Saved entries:
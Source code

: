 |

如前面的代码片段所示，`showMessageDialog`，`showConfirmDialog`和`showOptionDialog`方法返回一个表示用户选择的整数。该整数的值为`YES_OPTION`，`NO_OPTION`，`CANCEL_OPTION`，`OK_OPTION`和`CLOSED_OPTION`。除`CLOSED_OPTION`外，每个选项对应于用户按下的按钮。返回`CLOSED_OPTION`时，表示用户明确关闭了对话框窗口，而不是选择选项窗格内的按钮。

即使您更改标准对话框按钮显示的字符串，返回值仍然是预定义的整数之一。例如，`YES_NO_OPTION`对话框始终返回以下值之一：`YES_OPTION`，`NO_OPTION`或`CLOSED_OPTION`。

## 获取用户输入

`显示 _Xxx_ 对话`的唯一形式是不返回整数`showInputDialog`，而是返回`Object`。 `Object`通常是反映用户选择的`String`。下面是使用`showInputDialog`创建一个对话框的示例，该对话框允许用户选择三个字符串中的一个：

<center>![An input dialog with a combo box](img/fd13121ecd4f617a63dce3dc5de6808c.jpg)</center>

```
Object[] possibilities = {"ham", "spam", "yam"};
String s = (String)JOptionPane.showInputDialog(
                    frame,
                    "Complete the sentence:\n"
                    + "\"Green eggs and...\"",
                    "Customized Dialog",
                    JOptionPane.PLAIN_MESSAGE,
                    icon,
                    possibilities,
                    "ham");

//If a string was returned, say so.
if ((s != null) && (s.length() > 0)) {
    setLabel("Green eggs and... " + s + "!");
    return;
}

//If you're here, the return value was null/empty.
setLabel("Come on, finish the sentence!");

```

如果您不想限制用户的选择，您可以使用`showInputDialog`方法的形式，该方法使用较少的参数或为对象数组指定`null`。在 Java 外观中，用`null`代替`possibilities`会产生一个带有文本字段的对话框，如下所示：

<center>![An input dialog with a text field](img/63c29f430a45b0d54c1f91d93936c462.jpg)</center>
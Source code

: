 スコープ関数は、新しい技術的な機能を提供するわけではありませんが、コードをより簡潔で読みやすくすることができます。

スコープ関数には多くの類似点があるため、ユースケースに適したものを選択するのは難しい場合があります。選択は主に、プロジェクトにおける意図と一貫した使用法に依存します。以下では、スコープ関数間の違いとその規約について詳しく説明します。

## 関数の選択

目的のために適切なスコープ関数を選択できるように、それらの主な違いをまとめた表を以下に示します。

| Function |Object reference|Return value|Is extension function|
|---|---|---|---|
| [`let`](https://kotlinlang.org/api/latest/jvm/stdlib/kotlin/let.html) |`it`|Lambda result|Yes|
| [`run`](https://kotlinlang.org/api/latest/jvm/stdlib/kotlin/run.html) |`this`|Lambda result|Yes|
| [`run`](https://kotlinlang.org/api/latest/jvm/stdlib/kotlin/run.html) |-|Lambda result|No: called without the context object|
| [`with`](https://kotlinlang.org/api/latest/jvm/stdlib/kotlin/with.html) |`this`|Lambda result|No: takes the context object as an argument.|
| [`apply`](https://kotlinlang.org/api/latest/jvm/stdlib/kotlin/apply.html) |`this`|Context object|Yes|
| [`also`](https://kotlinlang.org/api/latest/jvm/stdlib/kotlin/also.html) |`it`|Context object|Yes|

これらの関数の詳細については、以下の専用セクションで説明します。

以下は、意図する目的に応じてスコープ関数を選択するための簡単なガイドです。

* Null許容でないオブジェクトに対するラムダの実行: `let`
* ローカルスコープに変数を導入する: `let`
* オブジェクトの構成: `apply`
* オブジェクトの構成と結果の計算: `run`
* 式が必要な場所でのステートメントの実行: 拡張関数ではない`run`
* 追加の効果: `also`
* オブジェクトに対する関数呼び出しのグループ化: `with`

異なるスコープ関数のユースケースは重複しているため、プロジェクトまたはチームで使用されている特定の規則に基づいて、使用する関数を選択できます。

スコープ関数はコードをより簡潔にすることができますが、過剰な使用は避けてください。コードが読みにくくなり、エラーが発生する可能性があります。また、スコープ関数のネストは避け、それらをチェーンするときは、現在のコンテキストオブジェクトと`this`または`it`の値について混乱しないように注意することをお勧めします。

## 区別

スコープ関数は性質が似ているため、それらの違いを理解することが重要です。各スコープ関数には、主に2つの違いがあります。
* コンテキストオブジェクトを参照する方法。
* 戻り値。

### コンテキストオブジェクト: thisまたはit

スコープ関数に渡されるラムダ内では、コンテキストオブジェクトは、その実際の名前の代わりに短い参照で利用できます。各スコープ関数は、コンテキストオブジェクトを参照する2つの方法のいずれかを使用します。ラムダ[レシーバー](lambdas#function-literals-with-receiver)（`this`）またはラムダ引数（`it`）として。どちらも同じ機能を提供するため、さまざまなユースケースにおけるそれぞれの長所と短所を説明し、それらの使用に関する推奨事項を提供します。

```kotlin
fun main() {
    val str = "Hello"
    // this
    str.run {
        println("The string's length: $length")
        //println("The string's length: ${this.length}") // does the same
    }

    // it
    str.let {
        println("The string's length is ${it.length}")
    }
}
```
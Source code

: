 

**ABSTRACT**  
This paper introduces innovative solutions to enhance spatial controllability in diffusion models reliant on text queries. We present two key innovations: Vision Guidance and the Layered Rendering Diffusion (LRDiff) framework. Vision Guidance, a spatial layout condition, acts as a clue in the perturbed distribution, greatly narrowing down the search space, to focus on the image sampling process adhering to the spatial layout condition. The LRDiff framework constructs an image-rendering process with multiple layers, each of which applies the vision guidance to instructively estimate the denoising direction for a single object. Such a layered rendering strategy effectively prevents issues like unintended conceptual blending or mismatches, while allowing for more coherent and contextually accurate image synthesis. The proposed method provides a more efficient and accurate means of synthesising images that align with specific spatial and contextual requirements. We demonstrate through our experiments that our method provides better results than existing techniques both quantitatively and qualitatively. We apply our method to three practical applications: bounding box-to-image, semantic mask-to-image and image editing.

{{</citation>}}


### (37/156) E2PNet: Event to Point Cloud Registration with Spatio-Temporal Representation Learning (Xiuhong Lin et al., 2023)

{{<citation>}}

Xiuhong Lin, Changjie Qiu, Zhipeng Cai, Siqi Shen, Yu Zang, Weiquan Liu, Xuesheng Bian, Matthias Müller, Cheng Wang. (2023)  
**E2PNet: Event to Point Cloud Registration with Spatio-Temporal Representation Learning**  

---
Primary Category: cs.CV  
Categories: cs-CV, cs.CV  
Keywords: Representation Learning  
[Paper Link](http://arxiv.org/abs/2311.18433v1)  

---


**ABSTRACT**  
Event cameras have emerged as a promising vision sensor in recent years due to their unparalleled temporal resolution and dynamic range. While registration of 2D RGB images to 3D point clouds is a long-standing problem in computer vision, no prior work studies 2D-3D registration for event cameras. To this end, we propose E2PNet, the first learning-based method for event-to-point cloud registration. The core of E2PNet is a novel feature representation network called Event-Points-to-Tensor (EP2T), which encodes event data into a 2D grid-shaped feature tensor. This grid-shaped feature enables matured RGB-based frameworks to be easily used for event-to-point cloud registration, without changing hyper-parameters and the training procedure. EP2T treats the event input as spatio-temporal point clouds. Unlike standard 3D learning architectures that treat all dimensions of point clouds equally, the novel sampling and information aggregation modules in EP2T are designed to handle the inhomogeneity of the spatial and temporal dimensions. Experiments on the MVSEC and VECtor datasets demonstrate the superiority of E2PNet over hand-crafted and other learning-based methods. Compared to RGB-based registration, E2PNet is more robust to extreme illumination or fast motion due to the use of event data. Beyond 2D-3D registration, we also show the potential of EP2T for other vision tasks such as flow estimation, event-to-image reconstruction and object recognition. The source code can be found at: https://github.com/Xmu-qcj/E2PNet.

--- Assignment ---
Having read the records, return each one exactly.

--- Response area ---
Source code

: |

如前面的代码片段所示，`showMessageDialog`，`showConfirmDialog`和`showOptionDialog`方法返回一个表示用户选择的整数。该整数的值为`YES_OPTION`，`NO_OPTION`，`CANCEL_OPTION`，`OK_OPTION`和`CLOSED_OPTION`。除`CLOSED_OPTION`外，每个选项对应于用户按下的按钮。返回`CLOSED_OPTION`时，表示用户明确关闭了对话框窗口，而不是选择选项窗格内的按钮。

即使您更改标准对话框按钮显示的字符串，返回值仍然是预定义的整数之一。例如，`YES_NO_OPTION`对话框始终返回以下值之一：`YES_OPTION`，`NO_OPTION`或`CLOSED_OPTION`。

## 获取用户输入

`显示 _Xxx_ 对话`的唯一形式是不返回整数`showInputDialog`，而是返回`Object`。 `Object`通常是反映用户选择的`String`。下面是使用`showInputDialog`创建一个对话框的示例，该对话框允许用户选择三个字符串中的一个：

<center>![An input dialog with a combo box](img/fd13121ecd4f617a63dce3dc5de6808c.jpg)</center>

```
Object[] possibilities = {"ham", "spam", "yam"};
String s = (String)JOptionPane.showInputDialog(
                    frame,
                    "Complete the sentence:\n"
                    + "\"Green eggs and...\"",
                    "Customized Dialog",
                    JOptionPane.PLAIN_MESSAGE,
                    icon,
                    possibilities,
                    "ham");

//If a string was returned, say so.
if ((s != null) && (s.length() > 0)) {
    setLabel("Green eggs and... " + s + "!");
    return;
}

//If you're here, the return value was null/empty.
setLabel("Come on, finish the sentence!");

```

如果您不想限制用户的选择，您可以使用`showInputDialog`方法的形式，该方法使用较少的参数或为对象数组指定`null`。在 Java 外观中，用`null`代替`possibilities`会产生一个带有文本字段的对话框，如下所示：

<center>![An input dialog with a text field](img/63c29f430a45b0d54c1f91d93936c462.jpg)</center>
Source code

: スコープ関数は、新しい技術的な機能を提供するわけではありませんが、コードをより簡潔で読みやすくすることができます。

スコープ関数には多くの類似点があるため、ユースケースに適したものを選択するのは難しい場合があります。選択は主に、プロジェクトにおける意図と一貫した使用法に依存します。以下では、スコープ関数間の違いとその規約について詳しく説明します。

## 関数の選択

目的のために適切なスコープ関数を選択できるように、それらの主な違いをまとめた表を以下に示します。

| Function |Object reference|Return value|Is extension function|
|---|---|---|---|
| [`let`](https://kotlinlang.org/api/latest/jvm/stdlib/kotlin/let.html) |`it`|Lambda result|Yes|
| [`run`](https://kotlinlang.org/api/latest/jvm/stdlib/kotlin/run.html) |`this`|Lambda result|Yes|
| [`run`](https://kotlinlang.org/api/latest/jvm/stdlib/kotlin/run.html) |-|Lambda result|No: called without the context object|
| [`with`](https://kotlinlang.org/api/latest/jvm/stdlib/kotlin/with.html) |`this`|Lambda result|No: takes the context object as an argument.|
| [`apply`](https://kotlinlang.org/api/latest/jvm/stdlib/kotlin/apply.html) |`this`|Context object|Yes|
| [`also`](https://kotlinlang.org/api/latest/jvm/stdlib/kotlin/also.html) |`it`|Context object|Yes|

これらの関数の詳細については、以下の専用セクションで説明します。

以下は、意図する目的に応じてスコープ関数を選択するための簡単なガイドです。

* Null許容でないオブジェクトに対するラムダの実行: `let`
* ローカルスコープに変数を導入する: `let`
* オブジェクトの構成: `apply`
* オブジェクトの構成と結果の計算: `run`
* 式が必要な場所でのステートメントの実行: 拡張関数ではない`run`
* 追加の効果: `also`
* オブジェクトに対する関数呼び出しのグループ化: `with`

異なるスコープ関数のユースケースは重複しているため、プロジェクトまたはチームで使用されている特定の規則に基づいて、使用する関数を選択できます。

スコープ関数はコードをより簡潔にすることができますが、過剰な使用は避けてください。コードが読みにくくなり、エラーが発生する可能性があります。また、スコープ関数のネストは避け、それらをチェーンするときは、現在のコンテキストオブジェクトと`this`または`it`の値について混乱しないように注意することをお勧めします。

## 区別

スコープ関数は性質が似ているため、それらの違いを理解することが重要です。各スコープ関数には、主に2つの違いがあります。
* コンテキストオブジェクトを参照する方法。
* 戻り値。

### コンテキストオブジェクト: thisまたはit

スコープ関数に渡されるラムダ内では、コンテキストオブジェクトは、その実際の名前の代わりに短い参照で利用できます。各スコープ関数は、コンテキストオブジェクトを参照する2つの方法のいずれかを使用します。ラムダ[レシーバー](lambdas#function-literals-with-receiver)（`this`）またはラムダ引数（`it`）として。どちらも同じ機能を提供するため、さまざまなユースケースにおけるそれぞれの長所と短所を説明し、それらの使用に関する推奨事項を提供します。

```kotlin
fun main() {
    val str = "Hello"
    // this
    str.run {
        println("The string's length: $length")
        //println("The string's length: ${this.length}") // does the same
    }

    // it
    str.let {
        println("The string's length is ${it.length}")
    }
}
```
Source code

: 

**ABSTRACT**  
This paper introduces innovative solutions to enhance spatial controllability in diffusion models reliant on text queries. We present two key innovations: Vision Guidance and the Layered Rendering Diffusion (LRDiff) framework. Vision Guidance, a spatial layout condition, acts as a clue in the perturbed distribution, greatly narrowing down the search space, to focus on the image sampling process adhering to the spatial layout condition. The LRDiff framework constructs an image-rendering process with multiple layers, each of which applies the vision guidance to instructively estimate the denoising direction for a single object. Such a layered rendering strategy effectively prevents issues like unintended conceptual blending or mismatches, while allowing for more coherent and contextually accurate image synthesis. The proposed method provides a more efficient and accurate means of synthesising images that align with specific spatial and contextual requirements. We demonstrate through our experiments that our method provides better results than existing techniques both quantitatively and qualitatively. We apply our method to three practical applications: bounding box-to-image, semantic mask-to-image and image editing.

{{</citation>}}


### (37/156) E2PNet: Event to Point Cloud Registration with Spatio-Temporal Representation Learning (Xiuhong Lin et al., 2023)

{{<citation>}}

Xiuhong Lin, Changjie Qiu, Zhipeng Cai, Siqi Shen, Yu Zang, Weiquan Liu, Xuesheng Bian, Matthias Müller, Cheng Wang. (2023)  
**E2PNet: Event to Point Cloud Registration with Spatio-Temporal Representation Learning**  

---
Primary Category: cs.CV  
Categories: cs-CV, cs.CV  
Keywords: Representation Learning  
[Paper Link](http://arxiv.org/abs/2311.18433v1)  

---


**ABSTRACT**  
Event cameras have emerged as a promising vision sensor in recent years due to their unparalleled temporal resolution and dynamic range. While registration of 2D RGB images to 3D point clouds is a long-standing problem in computer vision, no prior work studies 2D-3D registration for event cameras. To this end, we propose E2PNet, the first learning-based method for event-to-point cloud registration. The core of E2PNet is a novel feature representation network called Event-Points-to-Tensor (EP2T), which encodes event data into a 2D grid-shaped feature tensor. This grid-shaped feature enables matured RGB-based frameworks to be easily used for event-to-point cloud registration, without changing hyper-parameters and the training procedure. EP2T treats the event input as spatio-temporal point clouds. Unlike standard 3D learning architectures that treat all dimensions of point clouds equally, the novel sampling and information aggregation modules in EP2T are designed to handle the inhomogeneity of the spatial and temporal dimensions. Experiments on the MVSEC and VECtor datasets demonstrate the superiority of E2PNet over hand-crafted and other learning-based methods. Compared to RGB-based registration, E2PNet is more robust to extreme illumination or fast motion due to the use of event data. Beyond 2D-3D registration, we also show the potential of EP2T for other vision tasks such as flow estimation, event-to-image reconstruction and object recognition. The source code can be found at: https://github.com/Xmu-qcj/E2PNet.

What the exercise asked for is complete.